[[ Data for this exercise, beginning ]]
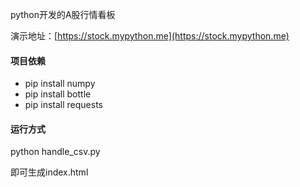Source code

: 
python开发的A股行情看板

演示地址：[https://stock.mypython.me](https://stock.mypython.me)

#### 项目依赖

- pip install numpy
- pip install bottle
- pip install requests 

#### 运行方式
python handle_csv.py

即可生成index.html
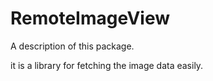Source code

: # RemoteImageView

A description of this package.

it is a library for fetching the image data easily.
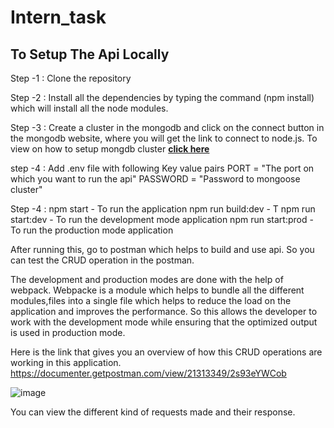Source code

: # Intern_task
## To Setup The Api Locally 
Step -1 : Clone the repository

Step -2 : Install all the dependencies by typing the command (npm install) which will install all the node modules.

Step -3 : Create a cluster in the mongodb and click on the connect button in the mongodb website, where you will get the link to connect to node.js. To view on how to setup mongdb cluster <b>[click here](https://www.mongodb.com/basics/clusters/mongodb-cluster-setup)</b>

step -4 : Add .env file with following Key value pairs
            PORT = "The port on which you want to run the api"
            PASSWORD = "Password to mongoose cluster"
 
Step -4 : 
npm start - To run the application 
npm run build:dev - T
npm run start:dev - To run the development mode application
npm run start:prod - To run the production mode application

After running this, go to postman which helps to build and use api. So you can test the CRUD operation in the postman.

The development and production modes are done with the help of webpack. Webpacke is a module which helps to bundle all the different modules,files into a single file which helps to reduce the load on the application and improves the performance.
So this allows the developer to work with the development mode while ensuring that the optimized output is used in production mode.

Here is the link that gives you an overview of how this CRUD operations are working in this application. 
https://documenter.getpostman.com/view/21313349/2s93eYWCob

![image](https://user-images.githubusercontent.com/88759473/236918105-e32db821-8a94-44cb-a3fe-25d48b22fdec.png)

You can view the different kind of requests made and their response.
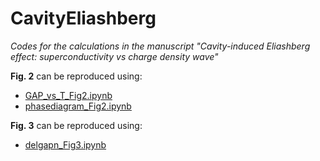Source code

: # CavityEliashberg
_Codes for the calculations in the manuscript "Cavity-induced Eliashberg effect: superconductivity vs charge density wave"_ 

**Fig. 2** can be reproduced using:
- [GAP_vs_T_Fig2.ipynb](/GAP_vs_T_Fig2.ipynb)
- [phasediagram_Fig2.ipynb](/phasediagram_Fig2.ipynb)

**Fig. 3** can be reproduced using:
- [delgapn_Fig3.ipynb](delgapn_Fig3.ipynb)

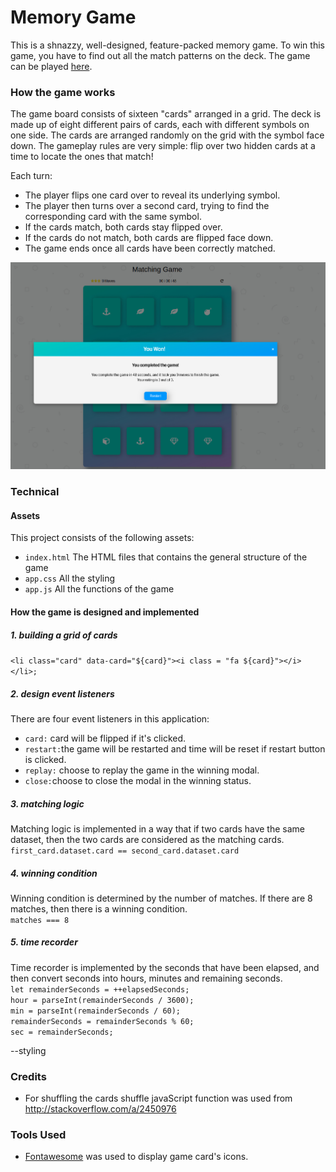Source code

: # Memory Game
This is a shnazzy, well-designed, feature-packed memory game. To win this game, you have to find out all the match patterns on the deck. The game can be played [here](https://shijingl.github.io/Browser-Game-Project).

### How the game works
The game board consists of sixteen "cards" arranged in a grid. The deck is made up of eight different pairs of cards, each with different symbols on one side. The cards are arranged randomly on the grid with the symbol face down. The gameplay rules are very simple: flip over two hidden cards at a time to locate the ones that match!

Each turn:
* The player flips one card over to reveal its underlying symbol. 
* The player then turns over a second card, trying to find the corresponding card with the same symbol.
* If the cards match, both cards stay flipped over.
* If the cards do not match, both cards are flipped face down.
* The game ends once all cards have been correctly matched.

![](img/winning-status.jpg)


### Technical
#### Assets
This project consists of the following assets: 
* `index.html` The HTML files that contains the general structure of the game
* `app.css` All the styling
* `app.js` All the functions of the game

#### How the game is designed and implemented
##### 1. building a grid of cards
`<li class="card" data-card="${card}"><i class = "fa ${card}"></i></li>;`

##### 2. design event listeners
There are four event listeners in this application: 
* `card:` card will be flipped if it's clicked.
* `restart:`the game will be restarted and time will be reset if restart button is clicked.
* `replay:` choose to replay the game in the winning modal.
* `close:`choose to close the modal in the winning status.

##### 3. matching logic
Matching logic is implemented in a way that if two cards have the same dataset, then the two cards are considered as the matching cards.<br/> 
`first_card.dataset.card == second_card.dataset.card`

##### 4. winning condition
Winning condition is determined by the number of matches. If there are 8 matches, then there is a winning condition. <br/>
`matches === 8`

##### 5. time recorder
Time recorder is implemented by the seconds that have been elapsed, and then convert seconds into hours, minutes and remaining seconds. <br/>
`let remainderSeconds = ++elapsedSeconds;` <br/>
`hour = parseInt(remainderSeconds / 3600);` <br/>
`min = parseInt(remainderSeconds / 60);` <br/>
`remainderSeconds = remainderSeconds % 60;` <br/>
`sec = remainderSeconds;` <br/>

--styling

### Credits
* For shuffling the cards shuffle javaScript function was used from http://stackoverflow.com/a/2450976

### Tools Used
* [Fontawesome](https://fontawesome.com/icons?from=io) was used to display game card's icons.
[[ Data for this exercise, end ]]
# Task statement
Output only an exact transcription of the lines above from the one with "structure of the game" up to and including the one with "##### 5. time recorder".

# Answer to the problem
* `index.html` The HTML files that contains the general structure of the game
* `app.css` All the styling
* `app.js` All the functions of the game

#### How the game is designed and implemented
##### 1. building a grid of cards
`<li class="card" data-card="${card}"><i class = "fa ${card}"></i></li>;`

##### 2. design event listeners
There are four event listeners in this application: 
* `card:` card will be flipped if it's clicked.
* `restart:`the game will be restarted and time will be reset if restart button is clicked.
* `replay:` choose to replay the game in the winning modal.
* `close:`choose to close the modal in the winning status.

##### 3. matching logic
Matching logic is implemented in a way that if two cards have the same dataset, then the two cards are considered as the matching cards.<br/> 
`first_card.dataset.card == second_card.dataset.card`

##### 4. winning condition
Winning condition is determined by the number of matches. If there are 8 matches, then there is a winning condition. <br/>
`matches === 8`

##### 5. time recorder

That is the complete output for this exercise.